The first line contains three integers $n$, $q$, $m$ ($1 \le n \le 10^5$, $1 \le q \le 5 \cdot 10^5$, $1 \le m \le 50$), representing the length of the array, the number of queries, and the limit on the elements of the array, respectively. The second line contains $n$ integers $a_1, a_2, \ldots, a_n$ ($0 \le a_i < 2^m$), representing the elements of the array. The following $q$ lines each contain two integers $l_i$ and $r_i$ ($1 \le l_i \le r_i \le n$), representing the parameters of the $i$-th query.

For each $i$-th query, output a single integer on a separate line --- the value of $\max_{x \in \{0, 1, \ldots, 2^m-1\}} f_i(x)$.

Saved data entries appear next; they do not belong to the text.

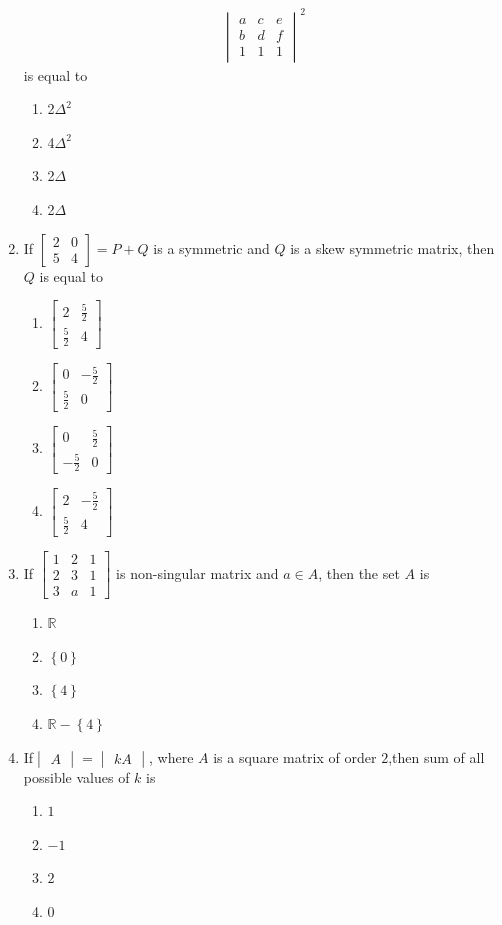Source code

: \documentclass[12pt,-letter paper]{article}
\providecommand{\mydet}[1]{\ensuremath{\begin{vmatrix}#1\end{vmatrix}}}
\providecommand{\myvec}[1]{\ensuremath{\begin{bmatrix}#1\end{bmatrix}}}
\providecommand{\cbrak}[1]{\ensuremath{\left\{#1\right\}}}
\begin{document}
\begin{enumerate}
  \begin{align}
      \mydet{a & c & e\\b & d& f\\1&1&1}^2 
  \end{align}  
 is equal to
\begin{enumerate}[label=(\alph*)]
    \item 2$\Delta ^2$
    \item 4$\Delta ^2$ 
    \item 2$\Delta$
    \item 2$\Delta$
\end{enumerate}
    \item If $\myvec{2 & 0 \\5 & 4} = P + Q$ 
is a symmetric and $Q$ is a skew symmetric matrix, then $Q$ is equal to
\begin{enumerate}[label=(\alph*)]
    \item $\myvec{2  & \frac{5}{2} \\\frac{5}{2} & 4 }$
    \item $\myvec{ 0 & -\frac{5}{2} \\\frac{5}{2} & 0}$
    \item $\myvec{ 0 & \frac{5}{2} \\-\frac{5}{2} & 0}$
    \item $\myvec{2 & -\frac{5}{2} \\\frac{5}{2} & 4 }$
\end{enumerate}
\item If $\myvec{1 & 2 & 1 \\2 & 3 & 1 \\3 & a & 1}$
is non-singular matrix and  $a \in A $, then the set $A$ is 
\begin{enumerate}[label=(\alph*)]
    \item $\mathbb{R}$
    \item $\cbrak{0}$
    \item $\cbrak{4}$
    \item $\mathbb{R}-\cbrak{4}$
\end{enumerate}
\item If$\mydet{A} = \mydet{ kA}$, where $A$ is a square matrix of order $2$,then sum of all possible values of $k$ is
\begin{enumerate}[label=(\alph*)]
    \item $1$
    \item $-1$
    \item $2$
    \item $0$
\end{enumerate}

\end{enumerate}
\end{document}
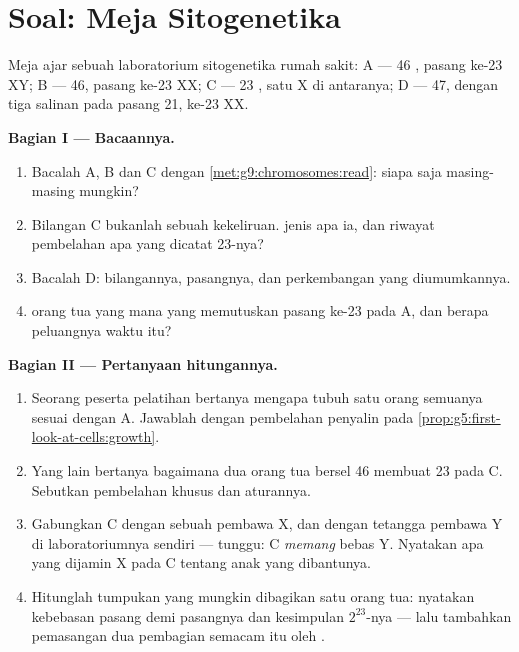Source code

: \section{Soal: Meja Sitogenetika}

\begin{problem}\label{pb:g9:chromosomes:1}
Meja ajar sebuah laboratorium sitogenetika rumah sakit:
 A --- 46 , pasang ke-23 XY; B --- 46,
pasang ke-23 XX; C --- 23 , satu X di antaranya;
D --- 47, dengan tiga salinan pada pasang 21, ke-23 XX.

\medskip\noindent\textbf{Bagian I --- Bacaannya.}
\begin{enumerate}
  \item Bacalah A, B dan C dengan
        \cref{met:g9:chromosomes:read}:  siapa saja
        masing-masing mungkin?
  \item Bilangan C bukanlah sebuah kekeliruan.  jenis apa
        ia, dan riwayat pembelahan apa yang dicatat 23-nya?
  \item Bacalah D: bilangannya, pasangnya, dan perkembangan
        yang diumumkannya.
  \item {} orang tua yang mana yang memutuskan pasang
        ke-23 pada A, dan berapa peluangnya waktu itu?
\end{enumerate}

\medskip\noindent\textbf{Bagian II --- Pertanyaan
hitungannya.}
\begin{enumerate}[resume]
  \item Seorang peserta pelatihan bertanya mengapa  tubuh
        satu orang semuanya sesuai dengan  A.
        Jawablah dengan pembelahan penyalin pada
        \cref{prop:g5:first-look-at-cells:growth}.
  \item Yang lain bertanya bagaimana dua orang tua bersel 46
        membuat 23 pada C. Sebutkan pembelahan khusus dan aturannya.
  \item Gabungkan C dengan sebuah  pembawa X, dan
        dengan tetangga pembawa Y di laboratoriumnya sendiri
        --- tunggu: C \emph{memang} bebas Y. Nyatakan apa
        yang dijamin X pada C tentang anak yang dibantunya.
  \item Hitunglah tumpukan yang mungkin dibagikan satu orang
        tua: nyatakan kebebasan pasang demi pasangnya dan
        kesimpulan $2^{23}$-nya --- lalu tambahkan pemasangan
        dua pembagian semacam itu oleh .
\end{enumerate}


\end{problem}
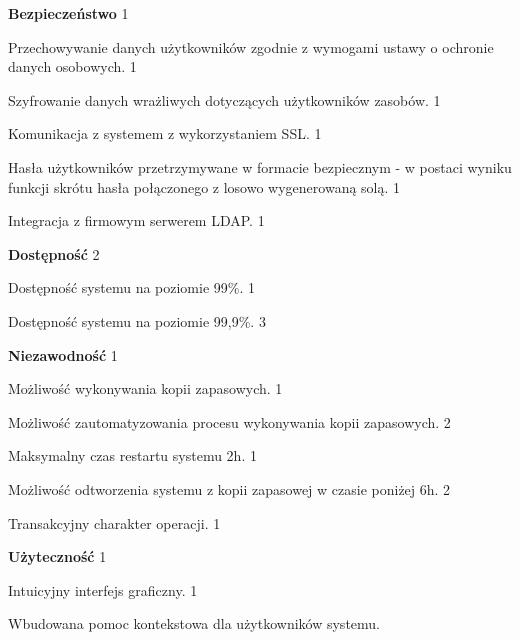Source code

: \begin{myEnumerate}
	\item \textbf{Bezpieczeństwo}
          \hfill 1
	\begin{myEnumerate}
		\item Przechowywanie danych użytkowników zgodnie z wymogami ustawy o ochronie danych osobowych.
                  \hfill 1
		\item Szyfrowanie danych wrażliwych dotyczących użytkowników zasobów.
                  \hfill 1
		\item Komunikacja z systemem z wykorzystaniem SSL.
                  \hfill 1
		\item Hasła użytkowników przetrzymywane w formacie bezpiecznym - w postaci wyniku funkcji skrótu hasła połączonego z losowo wygenerowaną solą.
                  \hfill 1
		\item Integracja z firmowym serwerem LDAP.
                  \hfill 1
	\end{myEnumerate}
	\item \textbf{Dostępność}
          \hfill 2
	\begin{myEnumerate}
		\item Dostępność systemu na poziomie 99\%.
                  \hfill 1
                \item Dostępność systemu na poziomie 99,9\%.
                  \hfill 3
	\end{myEnumerate}
	\item \textbf{Niezawodność}
          \hfill 1
	\begin{myEnumerate}
		\item Możliwość wykonywania kopii zapasowych.
                  \hfill 1
		\item Możliwość zautomatyzowania procesu wykonywania kopii zapasowych.
                  \hfill 2
		\item Maksymalny czas restartu systemu 2h.
                  \hfill 1
		\item Możliwość odtworzenia systemu z kopii zapasowej w czasie poniżej 6h.
                  \hfill 2
		\item Transakcyjny charakter operacji.
                  \hfill 1
	\end{myEnumerate}
	\item \textbf{Użyteczność}
          \hfill 1
	\begin{myEnumerate}
		\item Intuicyjny interfejs graficzny.
                  \hfill 1
		\item Wbudowana pomoc kontekstowa dla użytkowników systemu.

\end{myEnumerate}
\end{myEnumerate}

The first query. $f_1(0)=\min(1 \oplus 0, 3 \oplus 0, 2 \oplus 0, 7 \oplus 0, 1 \oplus 0)=\min(1, 3, 2, 7, 1)=1$ $f_1(1)=\min(1 \oplus 1, 3 \oplus 1, 2 \oplus 1, 7 \oplus 1, 1 \oplus 1)=\min(0, 2, 3, 6, 0)=0$ $f_1(2)=\min(1 \oplus 2, 3 \oplus 2, 2 \oplus 2, 7 \oplus 2, 1 \oplus 2)=\min(3, 1, 0, 5, 3)=0$ $f_1(3)=\min(1 \oplus 3, 3 \oplus 3, 2 \oplus 3, 7 \oplus 3, 1 \oplus 3)=\min(2, 0, 1, 4, 2)=0$ $f_1(4)=\min(1 \oplus 4, 3 \oplus 4, 2 \oplus 4, 7 \oplus 4, 1 \oplus 4)=\min(5, 7, 6, 3, 5)=3$ $f_1(5)=\min(1 \oplus 5, 3 \oplus 5, 2 \oplus 5, 7 \oplus 5, 1 \oplus 5)=\min(4, 6, 7, 2, 4)=2$ $f_1(6)=\min(1 \oplus 6, 3 \oplus 6, 2 \oplus 6, 7 \oplus 6, 1 \oplus 6)=\min(7, 5, 4, 1, 7)=1$ $f_1(7)=\min(1 \oplus 7, 3 \oplus 7, 2 \oplus 7, 7 \oplus 7, 1 \oplus 7)=\min(6, 4, 5, 0, 6)=0$ The answer to this query is equal to $\max_{x \in \{0, 1, \ldots, 2^3-1\}} f_1(x) = \max(1, 0, 0, 0, 3, 2, 1, 0) = 3$. ### Scoring - ($4$ points): $n \le 100$, $q \le 100$, $m \le 10$; - ($17$ points): $q=1$, $l_1=1$, $r_1=n$; - ($16$ points): $q \le 2 \cdot 10^5$; $a_i \le a_{i+1}$ for $1 \le i < n$; - ($17$ points): $n\le 10^4$, $q \le 10^4$; - ($26$ points): $n \le 5 \cdot 10^4$, $m \le 30$; - ($20$ points): no additional constraints.